━━━━━ Source data

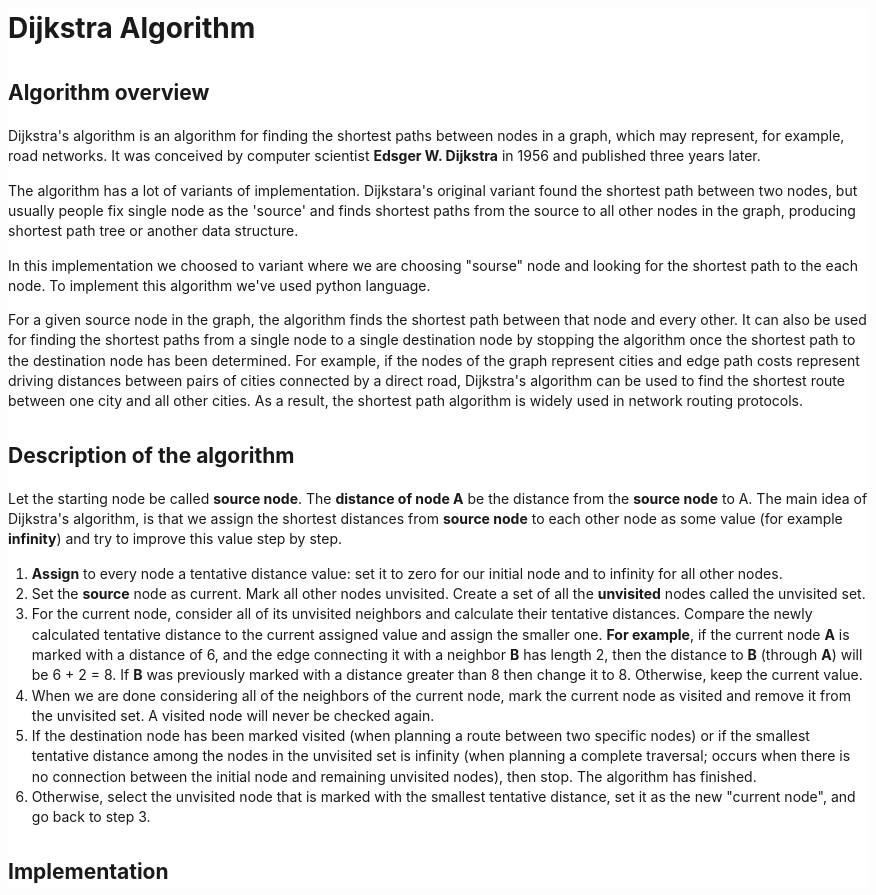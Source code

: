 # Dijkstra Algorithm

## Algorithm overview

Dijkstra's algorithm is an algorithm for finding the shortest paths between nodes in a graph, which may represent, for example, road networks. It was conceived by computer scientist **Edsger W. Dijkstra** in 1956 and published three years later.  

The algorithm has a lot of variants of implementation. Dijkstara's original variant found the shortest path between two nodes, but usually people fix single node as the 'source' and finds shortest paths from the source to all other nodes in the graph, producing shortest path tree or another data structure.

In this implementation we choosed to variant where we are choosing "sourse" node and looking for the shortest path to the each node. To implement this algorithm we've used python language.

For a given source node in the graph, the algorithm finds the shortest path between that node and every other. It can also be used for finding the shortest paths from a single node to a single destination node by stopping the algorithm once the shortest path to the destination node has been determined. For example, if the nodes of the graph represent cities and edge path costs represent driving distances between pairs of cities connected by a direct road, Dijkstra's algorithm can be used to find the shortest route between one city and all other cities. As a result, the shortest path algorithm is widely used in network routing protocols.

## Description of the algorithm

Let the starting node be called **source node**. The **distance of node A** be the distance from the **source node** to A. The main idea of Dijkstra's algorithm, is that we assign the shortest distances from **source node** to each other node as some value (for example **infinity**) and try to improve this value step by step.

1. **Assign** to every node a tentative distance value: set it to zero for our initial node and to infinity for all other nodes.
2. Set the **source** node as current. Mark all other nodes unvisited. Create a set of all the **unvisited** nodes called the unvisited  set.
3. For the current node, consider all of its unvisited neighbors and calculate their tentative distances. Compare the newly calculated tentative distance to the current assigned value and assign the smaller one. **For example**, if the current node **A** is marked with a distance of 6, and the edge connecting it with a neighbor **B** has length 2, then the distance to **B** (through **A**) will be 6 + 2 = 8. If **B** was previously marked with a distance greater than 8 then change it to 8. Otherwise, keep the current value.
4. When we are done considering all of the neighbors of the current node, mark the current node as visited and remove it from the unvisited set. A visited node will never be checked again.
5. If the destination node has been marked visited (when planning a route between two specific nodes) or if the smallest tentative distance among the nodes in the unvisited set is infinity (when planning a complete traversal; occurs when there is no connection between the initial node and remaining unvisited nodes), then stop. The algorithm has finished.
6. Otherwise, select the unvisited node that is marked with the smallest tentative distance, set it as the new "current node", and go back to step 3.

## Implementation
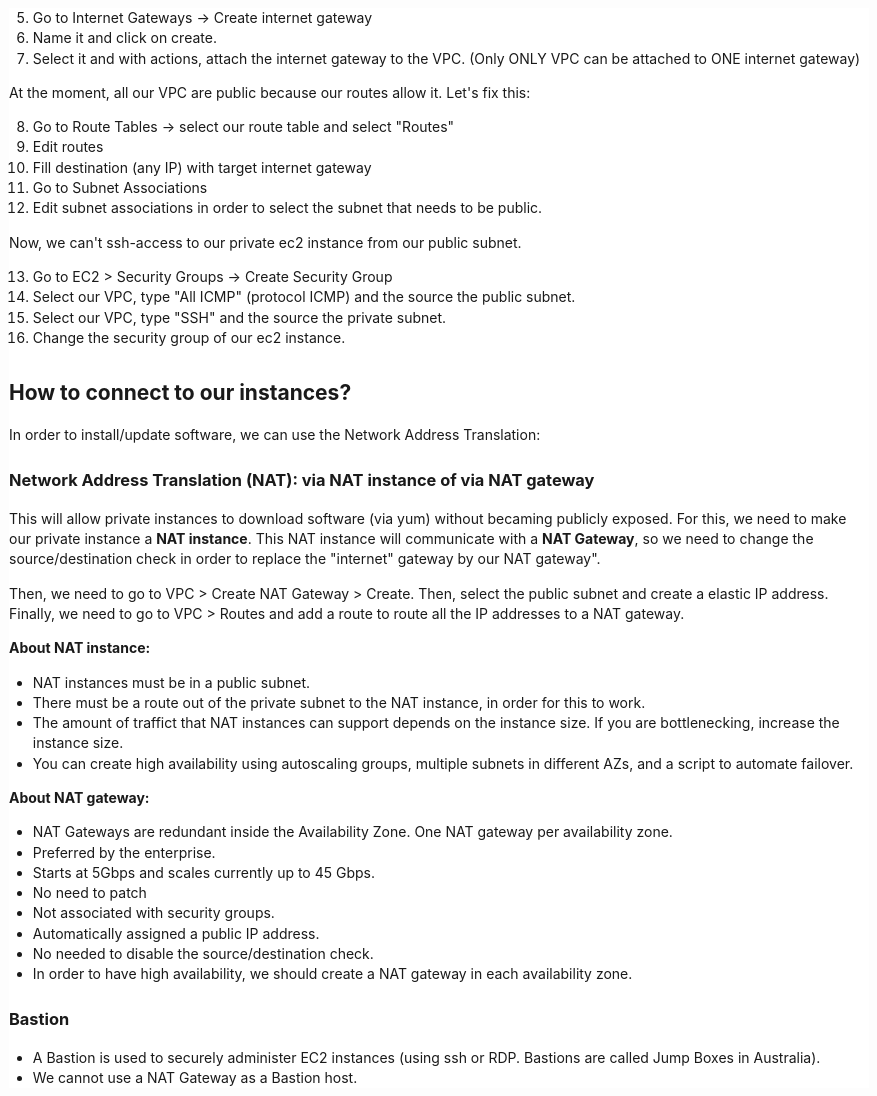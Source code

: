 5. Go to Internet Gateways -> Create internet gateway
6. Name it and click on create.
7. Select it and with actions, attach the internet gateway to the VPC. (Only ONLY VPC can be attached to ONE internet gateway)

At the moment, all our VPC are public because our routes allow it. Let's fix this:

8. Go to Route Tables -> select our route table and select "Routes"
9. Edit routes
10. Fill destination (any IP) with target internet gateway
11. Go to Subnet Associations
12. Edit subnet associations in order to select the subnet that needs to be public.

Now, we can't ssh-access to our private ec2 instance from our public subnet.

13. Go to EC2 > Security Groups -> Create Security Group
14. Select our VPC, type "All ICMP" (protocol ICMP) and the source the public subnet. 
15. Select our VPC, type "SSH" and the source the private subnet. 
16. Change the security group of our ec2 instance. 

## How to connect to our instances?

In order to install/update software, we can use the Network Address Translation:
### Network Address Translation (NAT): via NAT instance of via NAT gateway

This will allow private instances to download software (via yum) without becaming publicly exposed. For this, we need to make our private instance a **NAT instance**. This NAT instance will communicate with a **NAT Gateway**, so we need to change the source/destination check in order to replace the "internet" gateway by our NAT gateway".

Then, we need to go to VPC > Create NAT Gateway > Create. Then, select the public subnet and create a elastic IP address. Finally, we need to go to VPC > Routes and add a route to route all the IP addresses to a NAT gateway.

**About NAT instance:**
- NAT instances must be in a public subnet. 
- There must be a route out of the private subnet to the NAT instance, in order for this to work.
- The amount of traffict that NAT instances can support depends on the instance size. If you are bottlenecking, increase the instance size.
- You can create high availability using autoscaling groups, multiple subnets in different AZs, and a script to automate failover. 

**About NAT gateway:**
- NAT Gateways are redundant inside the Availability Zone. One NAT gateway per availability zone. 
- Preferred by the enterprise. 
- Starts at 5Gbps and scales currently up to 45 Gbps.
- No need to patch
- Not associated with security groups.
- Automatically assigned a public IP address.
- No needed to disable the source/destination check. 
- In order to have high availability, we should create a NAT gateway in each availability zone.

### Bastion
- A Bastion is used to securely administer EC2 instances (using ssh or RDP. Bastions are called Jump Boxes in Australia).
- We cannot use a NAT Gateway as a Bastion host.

━━━━━━━━━━

#### [Exercise brief]
This calls for each record above to be set down exactly, with the images skipped.

#### [Your response]
Source code

: # Dijkstra Algorithm

## Algorithm overview

Dijkstra's algorithm is an algorithm for finding the shortest paths between nodes in a graph, which may represent, for example, road networks. It was conceived by computer scientist **Edsger W. Dijkstra** in 1956 and published three years later.  

The algorithm has a lot of variants of implementation. Dijkstara's original variant found the shortest path between two nodes, but usually people fix single node as the 'source' and finds shortest paths from the source to all other nodes in the graph, producing shortest path tree or another data structure.

In this implementation we choosed to variant where we are choosing "sourse" node and looking for the shortest path to the each node. To implement this algorithm we've used python language.

For a given source node in the graph, the algorithm finds the shortest path between that node and every other. It can also be used for finding the shortest paths from a single node to a single destination node by stopping the algorithm once the shortest path to the destination node has been determined. For example, if the nodes of the graph represent cities and edge path costs represent driving distances between pairs of cities connected by a direct road, Dijkstra's algorithm can be used to find the shortest route between one city and all other cities. As a result, the shortest path algorithm is widely used in network routing protocols.

## Description of the algorithm

Let the starting node be called **source node**. The **distance of node A** be the distance from the **source node** to A. The main idea of Dijkstra's algorithm, is that we assign the shortest distances from **source node** to each other node as some value (for example **infinity**) and try to improve this value step by step.

1. **Assign** to every node a tentative distance value: set it to zero for our initial node and to infinity for all other nodes.
2. Set the **source** node as current. Mark all other nodes unvisited. Create a set of all the **unvisited** nodes called the unvisited  set.
3. For the current node, consider all of its unvisited neighbors and calculate their tentative distances. Compare the newly calculated tentative distance to the current assigned value and assign the smaller one. **For example**, if the current node **A** is marked with a distance of 6, and the edge connecting it with a neighbor **B** has length 2, then the distance to **B** (through **A**) will be 6 + 2 = 8. If **B** was previously marked with a distance greater than 8 then change it to 8. Otherwise, keep the current value.
4. When we are done considering all of the neighbors of the current node, mark the current node as visited and remove it from the unvisited set. A visited node will never be checked again.
5. If the destination node has been marked visited (when planning a route between two specific nodes) or if the smallest tentative distance among the nodes in the unvisited set is infinity (when planning a complete traversal; occurs when there is no connection between the initial node and remaining unvisited nodes), then stop. The algorithm has finished.
6. Otherwise, select the unvisited node that is marked with the smallest tentative distance, set it as the new "current node", and go back to step 3.

## Implementation
Source code

: 5. Go to Internet Gateways -> Create internet gateway
6. Name it and click on create.
7. Select it and with actions, attach the internet gateway to the VPC. (Only ONLY VPC can be attached to ONE internet gateway)

At the moment, all our VPC are public because our routes allow it. Let's fix this:

8. Go to Route Tables -> select our route table and select "Routes"
9. Edit routes
10. Fill destination (any IP) with target internet gateway
11. Go to Subnet Associations
12. Edit subnet associations in order to select the subnet that needs to be public.

Now, we can't ssh-access to our private ec2 instance from our public subnet.

13. Go to EC2 > Security Groups -> Create Security Group
14. Select our VPC, type "All ICMP" (protocol ICMP) and the source the public subnet. 
15. Select our VPC, type "SSH" and the source the private subnet. 
16. Change the security group of our ec2 instance. 

## How to connect to our instances?

In order to install/update software, we can use the Network Address Translation:
### Network Address Translation (NAT): via NAT instance of via NAT gateway

This will allow private instances to download software (via yum) without becaming publicly exposed. For this, we need to make our private instance a **NAT instance**. This NAT instance will communicate with a **NAT Gateway**, so we need to change the source/destination check in order to replace the "internet" gateway by our NAT gateway".

Then, we need to go to VPC > Create NAT Gateway > Create. Then, select the public subnet and create a elastic IP address. Finally, we need to go to VPC > Routes and add a route to route all the IP addresses to a NAT gateway.

**About NAT instance:**
- NAT instances must be in a public subnet. 
- There must be a route out of the private subnet to the NAT instance, in order for this to work.
- The amount of traffict that NAT instances can support depends on the instance size. If you are bottlenecking, increase the instance size.
- You can create high availability using autoscaling groups, multiple subnets in different AZs, and a script to automate failover. 

**About NAT gateway:**
- NAT Gateways are redundant inside the Availability Zone. One NAT gateway per availability zone. 
- Preferred by the enterprise. 
- Starts at 5Gbps and scales currently up to 45 Gbps.
- No need to patch
- Not associated with security groups.
- Automatically assigned a public IP address.
- No needed to disable the source/destination check. 
- In order to have high availability, we should create a NAT gateway in each availability zone.

### Bastion
- A Bastion is used to securely administer EC2 instances (using ssh or RDP. Bastions are called Jump Boxes in Australia).
- We cannot use a NAT Gateway as a Bastion host.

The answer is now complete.